WHAT YOU HAVE TO DO: The word to find is "informazioni". State how many lines below contain it, giving only the number.

GIVEN RECORDS:
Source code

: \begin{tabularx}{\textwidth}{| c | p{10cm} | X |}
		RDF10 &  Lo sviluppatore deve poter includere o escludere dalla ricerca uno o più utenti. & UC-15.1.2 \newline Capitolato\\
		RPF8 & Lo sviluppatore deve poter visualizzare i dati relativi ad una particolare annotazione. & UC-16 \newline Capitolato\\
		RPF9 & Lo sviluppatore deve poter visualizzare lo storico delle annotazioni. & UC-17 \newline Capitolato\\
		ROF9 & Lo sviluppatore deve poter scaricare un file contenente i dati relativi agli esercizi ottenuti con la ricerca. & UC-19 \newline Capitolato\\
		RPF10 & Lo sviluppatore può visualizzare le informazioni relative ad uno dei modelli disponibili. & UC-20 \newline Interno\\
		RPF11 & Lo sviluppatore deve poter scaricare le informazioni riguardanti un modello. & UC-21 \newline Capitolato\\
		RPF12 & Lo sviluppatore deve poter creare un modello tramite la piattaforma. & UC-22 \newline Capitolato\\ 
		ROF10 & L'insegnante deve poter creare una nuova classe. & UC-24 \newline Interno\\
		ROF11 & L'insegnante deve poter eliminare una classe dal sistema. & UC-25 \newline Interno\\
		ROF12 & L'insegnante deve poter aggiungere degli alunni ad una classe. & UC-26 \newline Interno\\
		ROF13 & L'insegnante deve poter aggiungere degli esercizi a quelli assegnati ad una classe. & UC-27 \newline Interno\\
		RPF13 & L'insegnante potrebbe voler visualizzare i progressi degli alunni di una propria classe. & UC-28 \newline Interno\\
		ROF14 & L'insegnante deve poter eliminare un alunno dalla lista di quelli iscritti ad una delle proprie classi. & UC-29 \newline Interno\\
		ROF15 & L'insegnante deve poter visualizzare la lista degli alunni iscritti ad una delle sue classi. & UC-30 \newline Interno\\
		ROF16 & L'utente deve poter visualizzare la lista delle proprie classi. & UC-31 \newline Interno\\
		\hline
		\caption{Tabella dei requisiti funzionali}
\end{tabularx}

FINISHED EXERCISE: 2